En Bourgogne-Franche-Comté, 60 000 habitants travaillent en dehors de la région

(photo d'illustration)

Aux franges de la Bourgogne-Franche-Comté, 78 000 actifs franchissent les limites régionales pour se rendre sur leur lieu de travail : 60 000 sortent de la région quand 18 000 s’y rendent. La plupart sont attirés par les opportunités d’emploi fournies par les grandes aires urbaines, Paris et Lyon notamment. Une part importante des navetteurs qui travaillent dans ces deux métropoles ont recours aux transports en commun. Dans les franges plus rurales, c’est la proximité de petits pôles d’emploi, d’entreprises de grande taille ou la présence de certains secteurs d’activité particulièrement développés qui expliquent les flux transrégionaux. Enfin, la frange suisse fait figure d’exception : dans un environnement moins dense, de très nombreux salariés travaillent de l’autre côté de la frontière, attirés par des salaires plus élevés et un marché du travail plus dynamique.

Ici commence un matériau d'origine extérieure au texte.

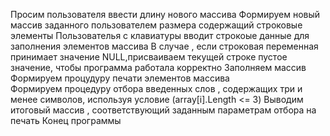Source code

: Просим пользователя ввести длину нового массива 
Формируем новый массив  заданного пользователем размера содержащий строковые элементы
Пользователья с клавиатуры вводит строкоые данные для заполнения элементов массива 
В случае , если строковая переменная принимает значение NULL,присваиваем текущей строке пустое значение, чтобы программа работала корректно
Заполняем массив 
Формируем процудуру печати элементов массива   
Формируем процедуру отбора введенных слов , содержащих три и менее символов, используя условие 
 (array[i].Length <= 3)
Выводим итоговый массив , соответствующий заданным параметрам отбора на печать 
Конец программы
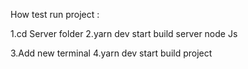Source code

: How test run project : 

1.cd Server folder
2.yarn dev start build server node Js

3.Add new terminal
4.yarn dev start build project
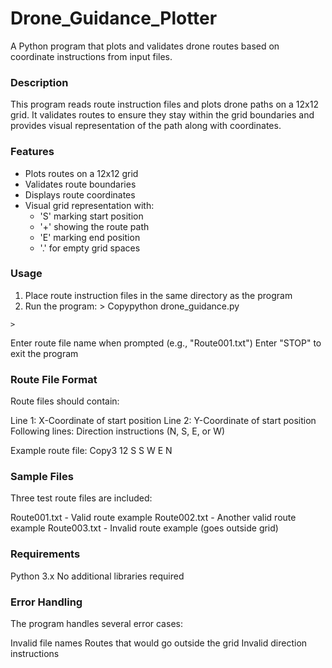 # Drone_Guidance_Plotter

A Python program that plots and validates drone routes based on coordinate instructions from input files.

### Description
This program reads route instruction files and plots drone paths on a 12x12 grid. It validates routes to ensure they stay within the grid boundaries and provides visual representation of the path along with coordinates.

### Features

- Plots routes on a 12x12 grid
- Validates route boundaries
- Displays route coordinates
- Visual grid representation with:
  - 'S' marking start position
  - '+' showing the route path
  - 'E' marking end position
  - '.' for empty grid spaces



### Usage

  1. Place route instruction files in the same directory as the program
  2. Run the program:
    >
     Copypython drone_guidance.py

    >
Enter route file name when prompted (e.g., "Route001.txt")
Enter "STOP" to exit the program

### Route File Format
Route files should contain:

Line 1: X-Coordinate of start position
Line 2: Y-Coordinate of start position
Following lines: Direction instructions (N, S, E, or W)

Example route file:
Copy3
12
S
S
W
E
N

### Sample Files
Three test route files are included:

Route001.txt - Valid route example
Route002.txt - Another valid route example
Route003.txt - Invalid route example (goes outside grid)

### Requirements

Python 3.x
No additional libraries required

### Error Handling
The program handles several error cases:

Invalid file names
Routes that would go outside the grid
Invalid direction instructions
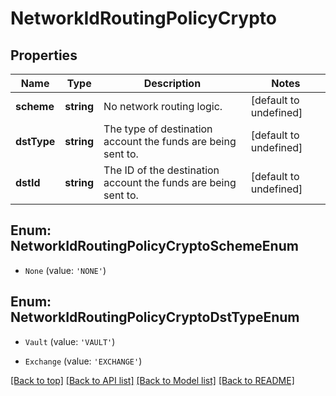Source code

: # NetworkIdRoutingPolicyCrypto

## Properties

|Name | Type | Description | Notes|
|------------ | ------------- | ------------- | -------------|
|**scheme** | **string** | No network routing logic. | [default to undefined]|
|**dstType** | **string** | The type of destination account the funds are being sent to. | [default to undefined]|
|**dstId** | **string** | The ID of the destination account the funds are being sent to. | [default to undefined]|


## Enum: NetworkIdRoutingPolicyCryptoSchemeEnum


* `None` (value: `'NONE'`)



## Enum: NetworkIdRoutingPolicyCryptoDstTypeEnum


* `Vault` (value: `'VAULT'`)

* `Exchange` (value: `'EXCHANGE'`)





[[Back to top]](#) [[Back to API list]](../../README.md#documentation-for-api-endpoints) [[Back to Model list]](../../README.md#documentation-for-models) [[Back to README]](../../README.md)
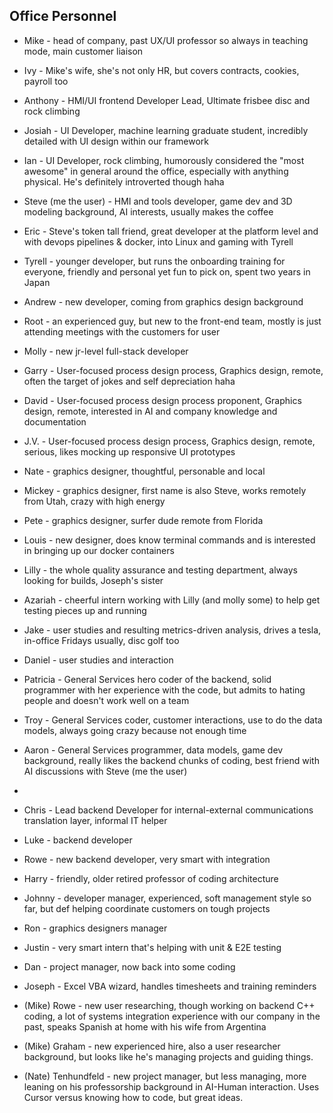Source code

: ## Office Personnel 

- Mike - head of company, past UX/UI professor so always in teaching mode, main customer liaison
- Ivy - Mike's wife, she's not only HR, but covers contracts, cookies, payroll too

- Anthony - HMI/UI frontend Developer Lead, Ultimate frisbee disc and rock climbing
- Josiah - UI Developer, machine learning graduate student, incredibly detailed with UI design within our framework
- Ian - UI Developer, rock climbing, humorously considered the "most awesome" in general around the office, especially with anything physical. He's definitely introverted though haha
- Steve (me the user) - HMI and tools developer, game dev and 3D modeling background, AI interests, usually makes the coffee
- Eric - Steve's token tall friend, great developer at the platform level and with devops pipelines & docker, into Linux and gaming with Tyrell
- Tyrell - younger developer, but runs the onboarding training for everyone, friendly and personal yet fun to pick on, spent two years in Japan
- Andrew - new developer, coming from graphics design background
- Root - an experienced guy, but new to the front-end team, mostly is just attending meetings with the customers for user
- Molly - new jr-level full-stack developer


- Garry - User-focused process design process, Graphics design, remote, often the target of jokes and self depreciation haha
- David - User-focused process design process proponent, Graphics design, remote, interested in AI and company knowledge and documentation
- J.V. - User-focused process design process, Graphics design, remote, serious, likes mocking up responsive UI prototypes
- Nate - graphics designer, thoughtful, personable and local
- Mickey - graphics designer, first name is also Steve, works remotely from Utah, crazy with high energy
- Pete - graphics designer, surfer dude remote from Florida
- Louis - new designer, does know terminal commands and is interested in bringing up our docker containers

- Lilly - the whole quality assurance and testing department, always looking for builds, Joseph's sister
- Azariah - cheerful intern working with Lilly (and molly some) to help get testing pieces up and running

- Jake - user studies and resulting metrics-driven analysis, drives a tesla, in-office Fridays usually, disc golf too
- Daniel - user studies and interaction

- Patricia - General Services hero coder of the backend, solid programmer with her experience with the code, but admits to hating people and doesn't work well on a team
- Troy - General Services coder, customer interactions, use to do the data models, always going crazy because not enough time
- Aaron - General Services programmer, data models, game dev background, really likes the backend chunks of coding, best friend with AI discussions with Steve (me the user)
- 
- Chris - Lead backend Developer for internal-external communications translation layer, informal IT helper
- Luke - backend developer
- Rowe - new backend developer, very smart with integration

- Harry - friendly, older retired professor of coding architecture
- Johnny - developer manager, experienced, soft management style so far, but def helping coordinate customers on tough projects
- Ron - graphics designers manager

- Justin - very smart intern that's helping with unit & E2E testing

- Dan - project manager, now back into some coding

- Joseph - Excel VBA wizard, handles timesheets and training reminders

- (Mike) Rowe - new user researching, though working on backend C++ coding, a lot of systems integration experience with our company in the past, speaks Spanish at home with his wife from Argentina
- (Mike) Graham - new experienced hire, also a user researcher background, but looks like he's managing projects and guiding things.
- (Nate) Tenhundfeld - new project manager, but less managing, more leaning on his professorship background in AI-Human interaction. Uses Cursor versus knowing how to code, but great ideas.
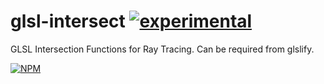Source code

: # glsl-intersect [![experimental](http://badges.github.io/stability-badges/dist/experimental.svg)](http://github.com/badges/stability-badges) #

GLSL Intersection Functions for Ray Tracing. Can be required from glslify.

[![NPM](https://nodei.co/npm/glsl-intersect.png?compact=true)](https://nodei.co/npm/glsl-intersect/)
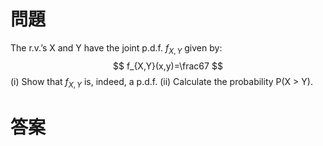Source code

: # 問題
The r.v.’s X and Y have the joint p.d.f. $f_{X,Y}$ given by:
$$
f_{X,Y}(x,y)=\frac67
$$
(i) Show that $f_{X,Y}$ is, indeed, a p.d.f.
(ii) Calculate the probability P(X > Y).
# 答案

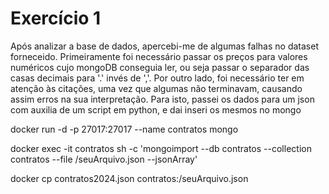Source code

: # Exercício 1

Após analizar a base de dados, apercebi-me de algumas falhas no dataset forneceido. Primeiramente foi necessário passar os preços para valores numéricos cujo mongoDB conseguia ler, ou seja passar o separador das casas decimais para '.' invés de ','.
Por outro lado, foi necessário ter em atenção às citações, uma vez que algumas não terminavam, causando assim erros na sua interpretação. Para isto, passei os dados para um json com auxilia de um script em python, e dai inseri os mesmos no mongo

docker run -d -p 27017:27017 --name contratos mongo

docker exec -it contratos sh -c 'mongoimport --db contratos --collection contratos --file /seuArquivo.json --jsonArray' 

docker cp contratos2024.json contratos:/seuArquivo.json 

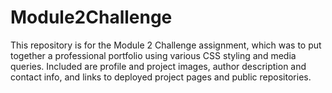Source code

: # Module2Challenge
This repository is for the Module 2 Challenge assignment, which was to put together a professional portfolio using various CSS styling and media queries. Included are profile and project images, author description and contact info, and links to deployed project pages and public repositories.
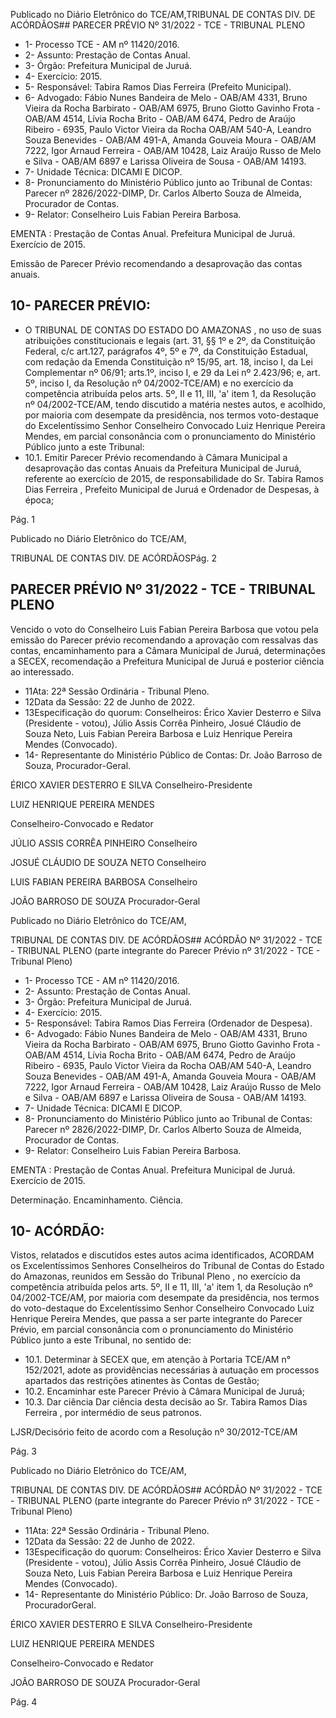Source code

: Publicado  no  Diário  Eletrônico do TCE/AM,TRIBUNAL DE CONTAS DIV. DE ACÓRDÃOS## PARECER PRÉVIO Nº 31/2022 - TCE - TRIBUNAL PLENO

- 1- Processo TCE - AM nº 11420/2016.
- 2- Assunto: Prestação de Contas Anual.
- 3- Órgão: Prefeitura Municipal de Juruá.
- 4- Exercício: 2015.
- 5- Responsável: Tabira Ramos Dias Ferreira (Prefeito Municipal).
- 6- Advogado: Fábio Nunes Bandeira de Melo - OAB/AM 4331, Bruno Vieira da Rocha Barbirato - OAB/AM 6975, Bruno Giotto Gavinho Frota - OAB/AM 4514, Lívia Rocha Brito - OAB/AM 6474, Pedro de Araújo Ribeiro - 6935, Paulo Victor Vieira da Rocha OAB/AM 540-A, Leandro Souza Benevides - OAB/AM 491-A, Amanda Gouveia Moura - OAB/AM 7222, Igor Arnaud Ferreira - OAB/AM 10428, Laiz Araújo Russo de Melo e Silva - OAB/AM 6897 e Larissa Oliveira de Sousa - OAB/AM 14193.
- 7- Unidade Técnica: DICAMI E DICOP.
- 8- Pronunciamento  do  Ministério  Público  junto  ao  Tribunal  de  Contas: Parecer  nº 2826/2022-DIMP,  Dr. Carlos Alberto Souza de Almeida, Procurador de Contas.
- 9- Relator: Conselheiro Luis Fabian Pereira Barbosa.

EMENTA :  Prestação  de  Contas  Anual.    Prefeitura Municipal de Juruá.  Exercício de 2015.

Emissão de Parecer Prévio recomendando a desaprovação das contas anuais.

## 10-  PARECER PRÉVIO:

- O  TRIBUNAL  DE  CONTAS  DO  ESTADO  DO  AMAZONAS ,  no  uso  de  suas atribuições  constitucionais  e  legais  (art.  31,  §§  1º  e  2º,  da  Constituição  Federal,  c/c art.127,  parágrafos  4º,  5º  e  7º,  da  Constituição  Estadual,  com  redação  da  Emenda Constituição nº 15/95, art. 18, inciso I, da Lei Complementar nº 06/91; arts.1º, inciso I, e 29  da  Lei  nº  2.423/96;  e,  art.  5º,  inciso  I,  da  Resolução  nº  04/2002-TCE/AM)  e  no exercício da competência atribuída pelos arts. 5º, II e 11, III, 'a' item 1, da Resolução nº 04/2002-TCE/AM, tendo discutido a matéria nestes autos, e acolhido, por maioria com desempate da presidência, nos termos voto-destaque do Excelentíssimo Senhor Conselheiro Convocado Luiz Henrique Pereira Mendes, em parcial consonância com o pronunciamento do Ministério Público junto a este Tribunal:
- 10.1.  Emitir Parecer Prévio recomendando à Câmara Municipal a desaprovação das  contas  Anuais  da  Prefeitura  Municipal  de  Juruá, referente ao exercício de 2015, de responsabilidade do Sr. Tabira Ramos Dias Ferreira ,  Prefeito Municipal de Juruá e Ordenador de Despesas, à época;

Pág. 1

Publicado  no  Diário  Eletrônico do TCE/AM,

TRIBUNAL DE CONTAS DIV. DE ACÓRDÃOSPág. 2

## PARECER PRÉVIO Nº 31/2022 - TCE - TRIBUNAL PLENO

Vencido o voto do Conselheiro Luis Fabian Pereira Barbosa que votou pela emissão do Parecer prévio recomendando a aprovação com ressalvas das contas, encaminhamento  para  a  Câmara  Municipal  de  Juruá,  determinações  a  SECEX, recomendação a Prefeitura Municipal de Juruá e posterior ciência ao interessado.

- 11Ata: 22ª Sessão Ordinária - Tribunal Pleno.
- 12Data da Sessão: 22 de Junho de 2022.
- 13Especificação do quorum: Conselheiros: Érico Xavier Desterro e Silva (Presidente -  votou),  Júlio  Assis  Corrêa  Pinheiro,  Josué  Cláudio  de  Souza  Neto,  Luis  Fabian Pereira Barbosa e Luiz Henrique Pereira Mendes (Convocado).
- 14-  Representante  do  Ministério  Público  de  Contas: Dr. João  Barroso  de  Souza, Procurador-Geral.

ÉRICO XAVIER DESTERRO E SILVA Conselheiro-Presidente

LUIZ HENRIQUE PEREIRA MENDES

Conselheiro-Convocado e Redator

JÚLIO ASSIS CORRÊA PINHEIRO Conselheiro

JOSUÉ CLÁUDIO DE SOUZA NETO Conselheiro

LUIS FABIAN PEREIRA BARBOSA Conselheiro

JOÃO BARROSO DE SOUZA Procurador-Geral

Publicado  no  Diário  Eletrônico do TCE/AM,

TRIBUNAL DE CONTAS DIV. DE ACÓRDÃOS## ACÓRDÃO Nº 31/2022 - TCE - TRIBUNAL PLENO (parte integrante do Parecer Prévio nº 31/2022 - TCE - Tribunal Pleno)

- 1- Processo TCE - AM nº 11420/2016.
- 2- Assunto: Prestação de Contas Anual.
- 3- Órgão: Prefeitura Municipal de Juruá.
- 4- Exercício: 2015.
- 5- Responsável: Tabira Ramos Dias Ferreira (Ordenador de Despesa).
- 6- Advogado: Fábio Nunes Bandeira de Melo - OAB/AM 4331, Bruno Vieira da Rocha Barbirato - OAB/AM 6975, Bruno Giotto Gavinho Frota - OAB/AM 4514, Lívia Rocha Brito - OAB/AM 6474, Pedro de Araújo Ribeiro - 6935, Paulo Victor Vieira da Rocha OAB/AM 540-A, Leandro Souza Benevides - OAB/AM 491-A, Amanda Gouveia Moura - OAB/AM 7222, Igor Arnaud Ferreira - OAB/AM 10428, Laiz Araújo Russo de Melo e Silva - OAB/AM 6897 e Larissa Oliveira de Sousa - OAB/AM 14193.
- 7- Unidade Técnica: DICAMI E DICOP.
- 8- Pronunciamento  do  Ministério  Público  junto  ao  Tribunal  de  Contas: Parecer  nº 2826/2022-DIMP,  Dr. Carlos Alberto Souza de Almeida, Procurador de Contas.
- 9- Relator: Conselheiro Luis Fabian Pereira Barbosa.

EMENTA :  Prestação  de  Contas  Anual.    Prefeitura Municipal de Juruá. Exercício de 2015.

Determinação. Encaminhamento. Ciência.

## 10-  ACÓRDÃO:

Vistos, relatados e discutidos estes autos acima identificados, ACORDAM os Excelentíssimos Senhores Conselheiros do Tribunal de Contas do Estado do Amazonas, reunidos em Sessão do Tribunal Pleno , no exercício da competência atribuída pelos arts. 5º, II e 11, III, 'a' item 1, da Resolução nº 04/2002-TCE/AM, por maioria com desempate da  presidência,  nos  termos  do  voto-destaque  do  Excelentíssimo  Senhor  Conselheiro Convocado Luiz Henrique Pereira Mendes, que passa a ser parte integrante do Parecer Prévio, em parcial consonância com o pronunciamento do Ministério Público junto a este Tribunal, no sentido de:

- 10.1. Determinar à SECEX que, em atenção à Portaria TCE/AM n° 152/2021, adote  as  providências  necessárias  à  autuação  em  processos  apartados das restrições atinentes às Contas de Gestão;
- 10.2. Encaminhar este Parecer Prévio à Câmara Municipal de Juruá;
- 10.3. Dar  ciência Dar  ciência  desta  decisão  ao  Sr. Tabira  Ramos  Dias Ferreira , por intermédio de seus patronos.

LJSR/Decisório feito de acordo com a Resolução nº 30/2012-TCE/AM

Pág. 3

Publicado  no  Diário  Eletrônico do TCE/AM,

TRIBUNAL DE CONTAS DIV. DE ACÓRDÃOS## ACÓRDÃO Nº 31/2022 - TCE - TRIBUNAL PLENO (parte integrante do Parecer Prévio nº 31/2022 - TCE - Tribunal Pleno)

- 11Ata: 22ª Sessão Ordinária - Tribunal Pleno.
- 12Data da Sessão: 22 de Junho de 2022.
- 13Especificação do quorum: Conselheiros: Érico Xavier Desterro e Silva (Presidente -  votou),  Júlio  Assis  Corrêa  Pinheiro,  Josué  Cláudio  de  Souza  Neto,  Luis  Fabian Pereira Barbosa e Luiz Henrique Pereira Mendes (Convocado).
- 14-  Representante do Ministério Público: Dr. João Barroso de Souza, ProcuradorGeral.

ÉRICO XAVIER DESTERRO E SILVA Conselheiro-Presidente

LUIZ HENRIQUE PEREIRA MENDES

Conselheiro-Convocado e Redator

JOÃO BARROSO DE SOUZA Procurador-Geral

Pág. 4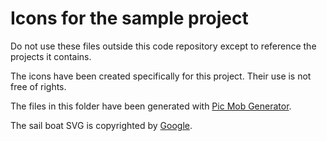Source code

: # Icons for the sample project

Do not use these files outside this code repository except to reference the projects it contains.

The icons have been created specifically for this project. Their use is not free of rights.

The files in this folder have been generated with [Pic Mob Generator](https://picmobgenerator.olfsoftware.fr).

The sail boat SVG is copyrighted by [Google](https://pictogrammers.com/library/mdi/icon/sail-boat/).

Avec la périurbanisation et l’intensification de la mobilité géographique des actifs, l’influence des plus grands pôles d’emploi s’étend de plus en plus loin, et fréquemment jusqu’à des territoires qui n’appartiennent pas à la même région administrative. Ces territoires dits de frange sont bien souvent dans une situation paradoxale : leur développement est étroitement lié à celui du pôle d’attraction, mais ils bénéficient rarement des politiques publiques locales qui y sont mises en place car leur mise en œuvre s’arrête souvent aux limites administratives. C’est le cas par exemple pour la gestion du réseau de transports en commun (compétence des régions), ou bien encore des politiques liées à la petite-enfance (compétence des départements). La Bourgogne-Franche-Comté est particulièrement concernée par ces problématiques de frange, puisque près de 8% des actifs y habitant travaillent hors de la région. C’est deux fois plus qu’en moyenne dans les autres régions de France métropolitaine, la situation géographique de la région, au carrefour de trois pôles d’emploi majeurs, contribuant largement à ce phénomène. Sur près de 60 000 personnes qui résident en Bourgogne-Franche-Comté mais travaillent ailleurs, près des trois quarts se rendent dans les grands pôles d’emploi qui bordent la région, situés dans les aires urbaines de Paris, de Lyon et en Suisse. À l’inverse, certains territoires de Bourgogne-Franche-Comté jouent le rôle de pôle d’attraction et captent des salariés d’autres régions. Ainsi, près de 18 000 actifs résidant en France hors de Bourgogne-Franche-Comté y travaillent. Au final, ce sont dix-huit territoires aux limites administratives de la région qui sont dans une position de frange : dix sont situés à l’intérieur et huit en dehors (source et méthode). En dehors de la frange suisse, l’intensité et la distance des navettes domicile-travail sont essentiellement déterminées par la taille et la proximité d’un pôle d’emploi extérieur. Les actifs effectuent un arbitrage entre l’opportunité de trouver un travail, à des conditions salariales parfois avantageuses, et le temps nécessaire pour s’y rendre. L’existence et la qualité des axes de transports qui desservent les pôles d’emploi sont ainsi un facteur important de leur attractivité.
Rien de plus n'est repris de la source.